Like social studies our homeschool curriculum for science is primarily what we observe in every day life. We talk about the water cycle when it rains, the food web when we see a bird eating a worm, and biology when they ask me how the baby got out of my tummy. Science is one thing that we are planning to follow a more formal curriculum for when our kids are older. At this stage, however, we are mainly focused on getting them excited and interested in the topic. We have watched several documentaries on how things are made, different animals, and other scientific principles. Their favorites are The Magic Schoolbus, Raw to Ready, How It’s Made, and Mythbusters.
When we lived in Nevada we had an annual pass to the science museum and tried to go a few times a month. Our children absolutely loved exploring everything they had to offer. We have not been able to do the same here in Georgia with our finances being a bit tighter and the museum being further away. There are several science museums across the country that participate in the ASTC Travel Passport program. If you buy a membership to one museum it will grant you access to every museum on the list. We are planning to buy this pass when we have more ability to travel, hopefully sooner rather than later.
We also recently got a subscription to the Magic School Bus Science Club. I hang my head in shame as I admit we haven’t opened any of the kits yet. I’ll be sure to post a review as soon as we do! We also have a few kids that really love playing with the Snap Circuits set we bought the oldest for his birthday several years ago. In fact Ben (6) played iwth it for almost six hours the other day!
We believe that the arts are every bit as important as any other academic pursuits. Our children have to opportunity to draw and create on a daily basis. Whether it’s play dough, sidewalk chalk, or markers we try to do something artistic every day. Madeline especially loves art and she has had a lot of fun learning how to use Mom’s digital art resources. She is currently learning how to use Corel Painter and will be learning Photoshop as well. If the other kids show interest they will also be taught these programs.

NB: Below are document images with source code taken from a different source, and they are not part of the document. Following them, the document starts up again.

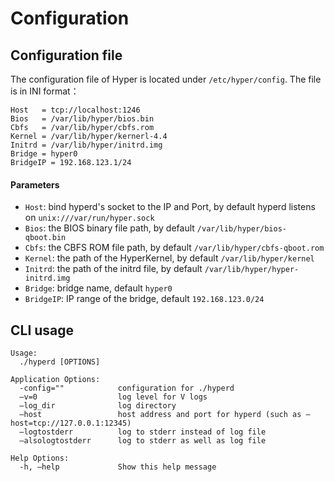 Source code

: # Configuration

## Configuration file

The configuration file of Hyper is located under `/etc/hyper/config`. The file is in INI format：

    Host   = tcp://localhost:1246
    Bios   = /var/lib/hyper/bios.bin
    Cbfs   = /var/lib/hyper/cbfs.rom
    Kernel = /var/lib/hyper/kernerl-4.4
    Initrd = /var/lib/hyper/initrd.img
    Bridge = hyper0
    BridgeIP = 192.168.123.1/24

#### Parameters

- `Host`: bind hyperd's socket to the IP and Port, by default hyperd listens on `unix:///var/run/hyper.sock`
- `Bios`: the BIOS binary file path, by default `/var/lib/hyper/bios-qboot.bin`
- `Cbfs`: the CBFS ROM file path, by default `/var/lib/hyper/cbfs-qboot.rom`
- `Kernel`: the path of the HyperKernel, by default `/var/lib/hyper/kernel`
- `Initrd`: the path of the initrd file, by default `/var/lib/hyper/hyper-initrd.img`
- `Bridge`: bridge name, default `hyper0`
- `BridgeIP`:  IP range of the bridge, default `192.168.123.0/24`

## CLI usage

	Usage:
	  ./hyperd [OPTIONS]

	Application Options:
	  -config=""            configuration for ./hyperd
	  —v=0                  log level for V logs
	  —log_dir              log directory
	  —host                 host address and port for hyperd (such as —host=tcp://127.0.0.1:12345)
	  —logtostderr          log to stderr instead of log file
	  —alsologtostderr      log to stderr as well as log file

	Help Options:
	  -h, —help             Show this help message
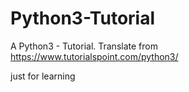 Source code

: # Python3-Tutorial
A Python3 - Tutorial.  Translate from https://www.tutorialspoint.com/python3/

just for learning

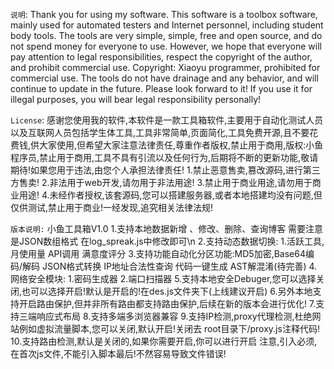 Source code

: `说明`:
    Thank you for using my software. This software is a toolbox software, mainly used for automated testers and Internet personnel, including student body tools. The tools are very simple, simple, free and open source, and do not spend money for everyone to use. However, we hope that everyone will pay attention to legal responsibilities, respect the copyright of the author, and prohibit commercial use. Copyright: Xiaoyu programmer, prohibited for commercial use. The tools do not have drainage and any behavior, and will continue to update in the future. Please look forward to it! If you use it for illegal purposes, you will bear legal responsibility personally!

`License`:
    感谢您使用我的软件,本软件是一款工具箱软件,主要用于自动化测试人员以及互联网人员包括学生体工具,工具非常简单,页面简化,工具免费开源,且不要花费钱,供大家使用,但希望大家注意法律责任,尊重作者版权,禁止用于商用,版权:小鱼程序员,禁止用于商用,工具不具有引流以及任何行为,后期将不断的更新功能,敬请期待!如果您用于违法,由您个人承担法律责任!
    1.禁止恶意售卖,篡改源码,进行第三方售卖!
    2.非法用于web开发,请勿用于非法用途!
    3.禁止用于商业用途,请勿用于商业用途!
    4.未经作者授权,该套源码,您可以搭建服务器,或者本地搭建均没有问题,但仅供测试,禁止用于商业!一经发现,追究相关法律法规!

`版本说明:`
    小鱼工具箱V1.0
            1.支持本地数据新增 、修改、删除、查询博客  需要注意是JSON数组格式 在log_spreak.js中修改即可\n
            2.支持动态数据切换:
                1.活跃工具,月使用量 API调用 满意度评分
            3.支持功能自动化分区功能:MD5加密,Base64编码/解码 JSON格式转换 IP地址合法性查询 代码一键生成 AST解混淆(待完善)
            4.网络安全模块:
                1.密码生成器
                2.端口扫描器
            5.支持本地安全Debuger,您可以选择关闭,也可以选择开启!默认是开启的!在des.js文件夹下(上线建议开启)
            6.另外本地支持开启路由保护,但并非所有路由都支持路由保护,后续在新的版本会进行优化!
            7.支持三端响应式布局
            8.支持多端多浏览器兼容
            9.支持IP检测,proxy代理检测,杜绝网站例如虚拟流量脚本,您可以关闭,默认开启!关闭去 root目录下/proxy.js注释代码!
            10.支持路由检测,默认是关闭的,如果你需要开启,你可以进行开启
                    <script src="./conten_js/public_user/root/router.js"></script>
                    注意,引入必须,在首次js文件,不能引入脚本最后!不然容易导致文件错误!
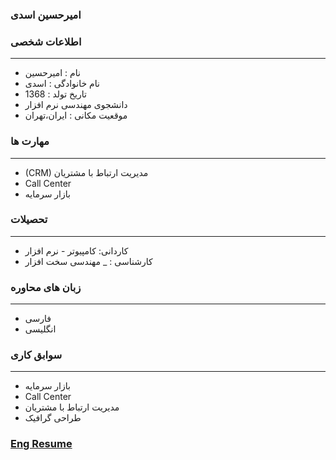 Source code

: 
### امیرحسین اسدی

### اطلاعات شخصی

---
+ نام : امیرحسین
+ نام خانوادگی : اسدی
+ تاریخ تولد : 1368
+ دانشجوی مهندسی نرم افزار
+ موقعیت مکانی : ایران،تهران


### مهارت ها

---
+ (CRM) مدیریت ارتباط با مشتریان
+ Call Center
+ بازار سرمایه

### تحصیلات

---
+ کاردانی: کامپیوتر - نرم افزار
+ کارشناسی : 
_ مهندسی سخت افزار 

### زبان های محاوره

---
+ فارسی
+ انگلیسی

### سوابق کاری

---
+ بازار سرمایه
+ Call Center
+ مدیریت ارتباط با مشتریان
+ طراحی گرافیک


### [Eng Resume](https://github.com/ahaa89/Resume/blob/main/index.md)

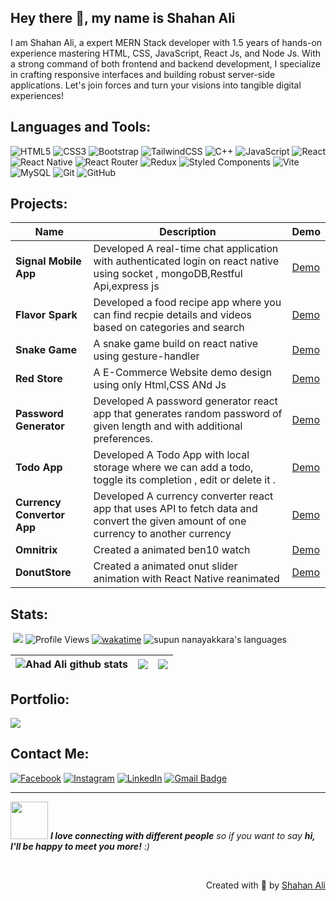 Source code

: ## Hey there 👋, my name is Shahan Ali

I am Shahan Ali, a expert MERN Stack developer with 1.5 years of hands-on experience mastering HTML, CSS, JavaScript, React Js, and Node Js. With a strong command of both frontend and backend development, I specialize in crafting responsive interfaces and building robust server-side applications. Let's join forces and turn your visions into tangible digital experiences!


## Languages and Tools:
![HTML5](https://img.shields.io/badge/html5-%23E34F26.svg?style=for-the-badge&logo=html5&logoColor=white) ![CSS3](https://img.shields.io/badge/css3-%231572B6.svg?style=for-the-badge&logo=css3&logoColor=white) ![Bootstrap](https://img.shields.io/badge/bootstrap-%238511FA.svg?style=for-the-badge&logo=bootstrap&logoColor=white) ![TailwindCSS](https://img.shields.io/badge/tailwindcss-%2338B2AC.svg?style=for-the-badge&logo=tailwind-css&logoColor=white) ![C++](https://img.shields.io/badge/c++-%2300599C.svg?style=for-the-badge&logo=c%2B%2B&logoColor=white) ![JavaScript](https://img.shields.io/badge/javascript-%23323330.svg?style=for-the-badge&logo=javascript&logoColor=%23F7DF1E) ![React](https://img.shields.io/badge/react-%2320232a.svg?style=for-the-badge&logo=react&logoColor=%2361DAFB) ![React Native](https://img.shields.io/badge/react-%2320232a.svg?style=for-the-badge&logo=react&logoColor=%2361DAFB) ![React Router](https://img.shields.io/badge/React_Router-CA4245?style=for-the-badge&logo=react-router&logoColor=white) ![Redux](https://img.shields.io/badge/redux-%23593d88.svg?style=for-the-badge&logo=redux&logoColor=white) ![Styled Components](https://img.shields.io/badge/styled--components-DB7093?style=for-the-badge&logo=styled-components&logoColor=white) ![Vite](https://img.shields.io/badge/vite-%23646CFF.svg?style=for-the-badge&logo=vite&logoColor=white) ![MySQL](https://img.shields.io/badge/mysql-4479A1.svg?style=for-the-badge&logo=mysql&logoColor=white) ![Git](https://img.shields.io/badge/git-%23F05033.svg?style=for-the-badge&logo=git&logoColor=white) ![GitHub](https://img.shields.io/badge/github-%23121011.svg?style=for-the-badge&logo=github&logoColor=white)

## Projects:
| Name | Description | Demo
| ----------- | ------ | ------ |
| **Signal Mobile App** |  Developed A  real-time chat application with authenticated login on react native using socket , mongoDB,Restful Api,express js  |  [Demo](https://github.com/Shahan-Alii/Signal-app/) |
| **Flavor Spark** |  Developed a food recipe app where you can find recpie details and videos based on categories and search |  [Demo](https://github.com/Shahan-Alii/FlavorSpark) |
| **Snake Game** | A snake game build on react native using gesture-handler| [Demo](https://github.com/Shahan-Alii/SnakeGame) |
| **Red Store** | A E-Commerce Website demo design using only Html,CSS ANd Js | [Demo](https://shahan-alii.github.io/redStore/) |
| **Password Generator** |Developed A password generator react app that generates random password of given length and with additional preferences.| [Demo](https://shahanali-password-generator.netlify.app/) |
| **Todo App** | Developed A  Todo App with local storage where we can add a todo, toggle its completion , edit or delete it . | [Demo](https://shahan-todowithlocalstorage.netlify.app/) |
| **Currency Convertor App** |  Developed A  currency converter react app that uses API to fetch data and convert the given amount of one currency to another currency |  [Demo](https://shahan-ali-currencyconvertor.netlify.app/) |
| **Omnitrix** |  Created a animated ben10 watch |  [Demo](https://github.com/Shahan-Alii/ben10) |
| **DonutStore** |  Created a animated onut slider animation with React Native reanimated |  [Demo](https://github.com/Shahan-Alii/AnimatedScrollView2) |

## Stats:
&nbsp;[![](https://img.shields.io/github/followers/Shahan-Alii?style=flat&color=blue&label=Followers&logo=github)](https://github.com/Shahan-Alii)
![Profile Views](https://komarev.com/ghpvc/?username=Shahan-Alii&style=flat&color=blue)
[![wakatime](https://wakatime.com/badge/user/a92708f1-dfb3-4dcf-823a-229445dc4289.svg)](https://wakatime.com/@a92708f1-dfb3-4dcf-823a-229445dc4289)
<img src="https://img.shields.io/badge/Languages-Javascript | React | React Native | Express | MySQL | C#/.NET | C/C++ -green.svg" alt="supun nanayakkara's languages" />

| <img src="https://github-readme-stats.vercel.app/api?username=Shahan-Alii&show_icons=true&theme=tokyonight&count_private=true&include_all_commits=true&hide_border=true" alt="Ahad Ali github stats" />  |  <img  width="auto" src="https://github-readme-stats.vercel.app/api/top-langs/?username=Shahan-Alii&layout=compact" /> | <img src="https://github-readme-streak-stats.herokuapp.com/?user=Shahan-Alii&theme=tokyonight&count_private=true&include_all_commits=true&hide_border=true" /> |
| ------------- | ------------- | ------------- |

## Portfolio:
[<img src="https://img.shields.io/badge/Portfolio-%23000000.svg?style=for-the-badge&logo=firefox&logoColor=#FF7139"/>](https://shahanali.netlify.app/)

## Contact Me:
[![Facebook](https://img.shields.io/badge/Facebook-%231877F2.svg?logo=Facebook&logoColor=white)](https://facebook.com/shahanali.687) [![Instagram](https://img.shields.io/badge/Instagram-%23E4405F.svg?logo=Instagram&logoColor=white)](https://instagram.com/shahanali.me) [![LinkedIn](https://img.shields.io/badge/LinkedIn-%230077B5.svg?logo=linkedin&logoColor=white)](https://linkedin.com/in/shahanali687)  [![Gmail Badge](https://img.shields.io/badge/-Gmail-c14438?style=flat&logo=Gmail&logoColor=white&link=mailto:ahadali.reach@gmail.com)](mailto:shahanali687@gmail.com) 

---
<img src="https://media.giphy.com/media/LnQjpWaON8nhr21vNW/giphy.gif" width="60"> <em><b>I love connecting with different people</b> so if you want to say <b>hi, I'll be happy to meet you more!</b> :)</em>

<br>
<p align="right" > Created with 🖤 by <a href="http://shahanali.netlify.app">Shahan Ali</a></p>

With mom and dad both being musicians music is also a fundamental part of our homeschool curriculum. Cameron and I both served in the Marine Corps Band and cameron is still serving in the National Guard Band. We sing regularly throughout the day. Music is a great tool for educating on other subjects as well as simply a source of enjoyment and opportunity for relationship strengthening. We plan to teach the fundamentals of music theory to each child. If any of them show an interest in pursuing a musical instrument or singing we will provide or find formal instruction and find opportunities for them to play in ensembles as well.
I think that covers all of the main subjects. As you can see even without a formal homeschool curriculum there are an endless supply of educational resources for our children. We are just beginning to scratch the surface of what is out there and learning what works for our family. As we learn more about what is available and how our children learn best many of these resources may be added to or dropped. That is the joy of homeschool. The freedom to teach our children what interests them, when it interested them, in a way that they are able to learn and retain what they are taught.
What are your favorite educational resources?